A digressive example, this November in Montana I could not rely on my .340 because the scope had developed a problem. Instead I hunted with my Father’s old Fabrique National Mauser in .270 Winchester. This is a fine, fine rifle and caliber. I killed a nice 5X5 Whitetail at about 220 yards with one shot, just like in the hunting videos on Youtube.  He ran about 30 paces and dropped, the aortal bundle at the top of his shot away by the 130-grain Remington Core Lokt bullet, as perfectly as could be imagined. Even though the bullet never penetrated the other side, it killed splendidly and virtually instantly. Also I had done my job by placing the bullet well from a good shooting position. Conditions were ideal.

But the elk that I harvested was an entirely different matter. Conditions were not ideal and neither was I. The following day, much higher and further, at about 7,000 feet and 350 or so yards, I shot a bull elk. It had been my intention to take a cow, as it was getting late in the season, and I wanted to go home with meat. My super-guide Mitch and I had climbed up after spotting with binoculars from the valley below a group of five or six cows. Actually he climbed up while I panted up, to be more precise. We were just trying to set up on the cows, when a legal bull joined them. Thank you, elk gods.

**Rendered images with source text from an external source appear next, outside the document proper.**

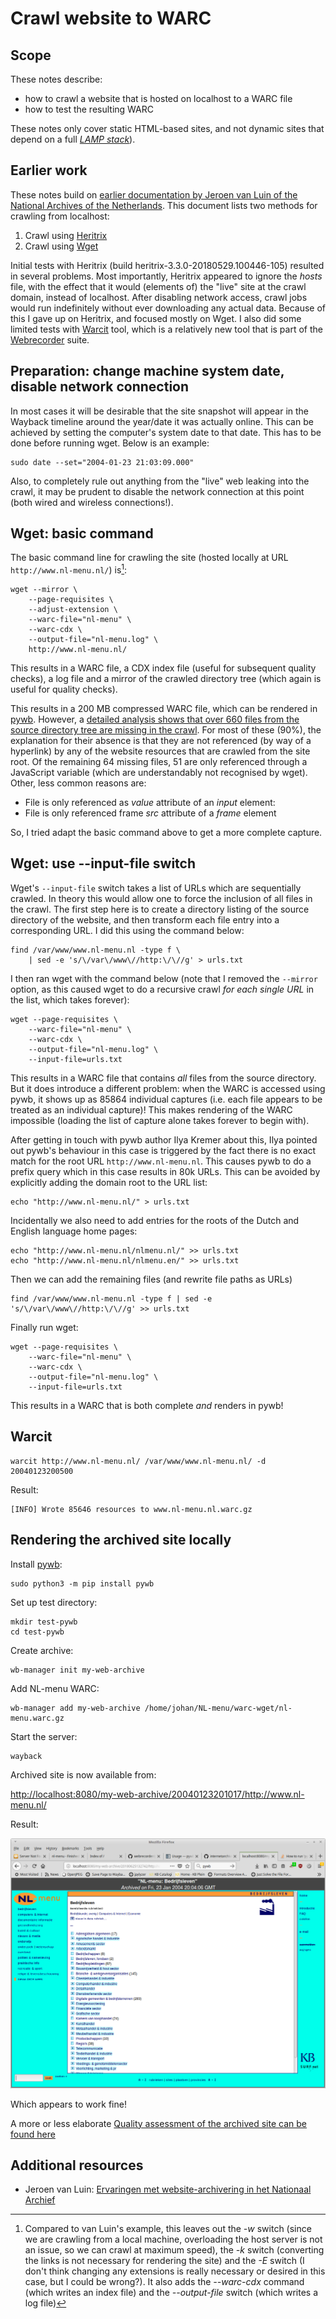 # Crawl website to WARC

## Scope

These notes describe:

- how to crawl a website that is hosted on localhost to a WARC file
- how to test the resulting WARC

These notes only cover static HTML-based sites, and not dynamic sites that depend on a full [*LAMP stack*](https://en.wikipedia.org/wiki/LAMP_(software_bundle))).

## Earlier work

These notes build on [earlier documentation by Jeroen van Luin of the National Archives of the Netherlands](http://docplayer.nl/17762647-Ervaringen-met-website-archivering-in-het-nationaal-archief.html). This document lists two methods for crawling from localhost:

1. Crawl using [Heritrix](https://github.com/internetarchive/heritrix3)
2. Crawl using [Wget](https://www.gnu.org/software/wget/)

Initial tests with Heritrix (build heritrix-3.3.0-20180529.100446-105) resulted in several problems. Most importantly, Heritrix appeared to ignore the *hosts* file, with the effect that it would  (elements of) the "live" site at the crawl domain, instead of localhost. After disabling network access, crawl jobs would run indefinitely without ever downloading any actual data. Because of this I gave up on Heritrix, and focused mostly on Wget. I also did some limited tests with [Warcit](https://github.com/webrecorder/warcit) tool, which is a relatively new tool that is part of the [Webrecorder](https://github.com/webrecorder) suite. 

## Preparation: change machine system date, disable network connection

In most cases it will be desirable that the site snapshot will appear in the Wayback timeline around the year/date it was actually online. This can be achieved by setting the computer's system date to that date. This has to be done before running wget. Below is an example:

    sudo date --set="2004-01-23 21:03:09.000"

Also, to completely rule out anything from the "live" web leaking into the crawl, it may be prudent to disable the network connection at this point (both wired and wireless connections!).

## Wget: basic command

The basic command line for crawling the site (hosted locally at URL `http://www.nl-menu.nl/`) is[^1]: 

    wget --mirror \
        --page-requisites \
        --adjust-extension \
        --warc-file="nl-menu" \
        --warc-cdx \
        --output-file="nl-menu.log" \
        http://www.nl-menu.nl/

This results in a WARC file, a CDX index file (useful for subsequent quality checks), a log file and a mirror of the crawled directory tree (which again is useful for quality checks).

This results in a 200 MB compressed WARC file, which can be rendered in [pywb](https://github.com/webrecorder/pywb). However, a [detailed analysis shows that over 660 files from the source directory tree are missing in the crawl](./qa-archived-site.md). For most of these (90%), the explanation for their absence is that they are not referenced (by way of a hyperlink) by any of the website resources that are crawled from the site root. Of the remaining 64 missing files, 51 are only referenced through a JavaScript variable (which are understandably not recognised by wget). Other, less common reasons are:

- File is only referenced as *value* attribute of an *input* element:
- File is only referenced frame *src* attribute of a *frame* element

So, I tried adapt the basic command above to get a more complete capture.

## Wget: use --input-file switch

Wget's `--input-file` switch takes a list of URLs which are sequentially crawled. In theory this would allow one to force the inclusion of all files in the crawl. The first step here is to create a directory listing of the source directory of the website, and then transform each file entry into a corresponding URL. I did this using the command below: 

    find /var/www/www.nl-menu.nl -type f \
        | sed -e 's/\/var\/www\//http:\/\//g' > urls.txt

I then ran wget with the command below (note that I removed the `--mirror` option, as this caused wget to do a recursive crawl *for each single URL* in the list, which takes forever):

    wget --page-requisites \
        --warc-file="nl-menu" \
        --warc-cdx \
        --output-file="nl-menu.log" \
        --input-file=urls.txt

This results in a WARC file that contains *all* files from the source directory. But it does introduce a different problem: when the WARC is accessed using pywb, it shows up as 85864 individual captures (i.e. each file appears to be treated as an individual capture)! This makes rendering of the WARC impossible (loading the list of capture alone takes forever to begin with). 

After getting in touch with pywb author Ilya Kremer about this, Ilya pointed out pywb's behaviour in this case is triggered by the fact there is no exact match for the root URL `http://www.nl-menu.nl`. This causes pywb to do a prefix query which in this case results in 80k URLs. This can be avoided by explicitly adding the domain root to the URL list:  

    echo "http://www.nl-menu.nl/" > urls.txt

Incidentally we also need to add entries for the roots of the Dutch and English language home pages:

    echo "http://www.nl-menu.nl/nlmenu.nl/" >> urls.txt
    echo "http://www.nl-menu.nl/nlmenu.en/" >> urls.txt

Then we can add the remaining files (and rewrite file paths as URLs)

    find /var/www/www.nl-menu.nl -type f | sed -e 's/\/var\/www\//http:\/\//g' >> urls.txt

Finally run wget:

    wget --page-requisites \
        --warc-file="nl-menu" \
        --warc-cdx \
        --output-file="nl-menu.log" \
        --input-file=urls.txt

This results in a WARC that is both complete *and* renders in pywb! 

## Warcit

    warcit http://www.nl-menu.nl/ /var/www/www.nl-menu.nl/ -d 20040123200500

Result:

    [INFO] Wrote 85646 resources to www.nl-menu.nl.warc.gz

## Rendering the archived site locally

Install [pywb](https://github.com/webrecorder/pywb):

    sudo python3 -m pip install pywb

Set up test directory:

    mkdir test-pywb
    cd test-pywb

Create archive:

    wb-manager init my-web-archive

Add NL-menu WARC:

    wb-manager add my-web-archive /home/johan/NL-menu/warc-wget/nl-menu.warc.gz

Start the server:

    wayback

Archived site is now available from:

<http://localhost:8080/my-web-archive/20040123201017/http://www.nl-menu.nl/>

Result:

![](./img/nl-menu-pywb.png)

Which appears to work fine!

A more or less elaborate [Quality assessment of the archived site can be found here](./qa-archived-site.md)

## Additional resources

- Jeroen van Luin: [Ervaringen met website-archivering in het Nationaal Archief](http://docplayer.nl/17762647-Ervaringen-met-website-archivering-in-het-nationaal-archief.html)

[^1]: Compared to van Luin's example, this leaves out the *-w* switch (since we are crawling from a local machine, overloading the host server is not an issue, so we can crawl at maximum speed), the *-k* switch (converting the links is not necessary for rendering the site) and the *-E* switch (I don't think changing any extensions is really necessary or desired in this case, but I could be wrong?). It also adds the *--warc-cdx* command (which writes an index file) and the *--output-file* switch (which writes a log file)
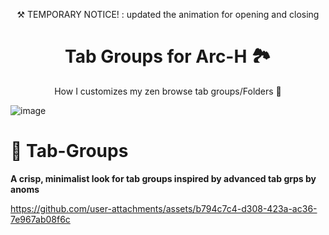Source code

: 
<p align="center"> ⚒️ TEMPORARY NOTICE! : updated the animation for opening and closing</p>

<p align="center">
    <h1 align="center"> Tab Groups for Arc-H 🏞️</h2>
</p>

<p align="center">How I customizes my zen browse tab groups/Folders 🌸</p>

![image](https://github.com/user-attachments/assets/c60c8e6c-8d51-4c08-b468-543006604f0c)



###

#  🥬 Tab-Groups

**A crisp, minimalist look for tab groups  inspired by advanced tab grps by anoms**  





https://github.com/user-attachments/assets/b794c7c4-d308-423a-ac36-7e967ab08f6c


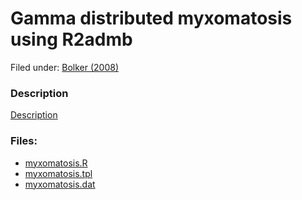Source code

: #  Gamma distributed myxomatosis using R2admb

Filed under:  [Bolker (2008)][1]

### Description
[Description][3]

### Files:
* [myxomatosis.R][5]
* [myxomatosis.tpl][6]
* [myxomatosis.dat][8]


[1]: https://github.com/admb-project/examples/search?utf8=%E2%9C%93&q=Bolker+%282008%29&type=Code
[3]: ./myx.pdf
[5]: ./myxomatosis.R
[6]: ./myxomatosis.dat
[8]: ./myxomatosis.tpl
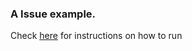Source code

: ### A Issue example.
Check [here](https://github.com/FleekHQ/space-daemon/tree/master/examples/bucketIssues#issue-the-buckets-directory-returns-false-for-isdir) for instructions on how to run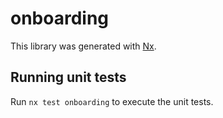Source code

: # onboarding

This library was generated with [Nx](https://nx.dev).


## Running unit tests

Run `nx test onboarding` to execute the unit tests.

But I was beset with problems: the range was far; I was out of breath; heart pounding; my hands so cold as to be numb; the snow fell and the wind blew; and did I say he was far away? We were as close as we were going to get, too, for we were on one mountainous bump and the elk on another separated by a grass-lined declivity. I could achieve no firm or comfortable shooting position, and settled for a yoga-like torture position where my back was arched like a striking snake and left elbow rested the rifle atop Mitch’s pack. It was not good. Much of my problem was related to the fact that I am a fat flatlander when it comes to clambering up mountains. Nevertheless, there I was and so was the elk. It was time, even though my right hand was so numb from cold that I couldn’t tell the difference tactilely between the trigger and the trigger guard. As the song goes, “My brain was writing checks that my body couldn’t cash,” and had written a whole series by that point.

I fired, I think, about six rounds total and suspect that I missed the first. The second connected because he moved his left foreleg a bit and begin to favor that side.  I am also sure I hit him on a raking shot as he moved slowly away from the cows and into a drop-off of a well-wooded drainage. After a wait—it took us a half hour to get to his original location—we found a bit of blood, but not enough, and followed. My hope was that I had placed a bullet deep enough where he would bleed out internally. But I was unsure and worried that I had merely wounded or crippled a wonderful game animal who would go off and die somewhere uselessly because of my mal-performance. Worse yet, I felt like the quintessential dude.

Mitch, who could cover ground up there at five times my rate, went ahead and came back with the news that the tracks had joined other elk tracks. It was getting late and snowing, quickly covering what little blood trail there was, so we decided to go back down and return in the morning. I believe had I been shooting the .340, my first hit would have gone through and produced a clear and copious blood trail. Perhaps he would have gone down on that shot, as I have seen other elk do. 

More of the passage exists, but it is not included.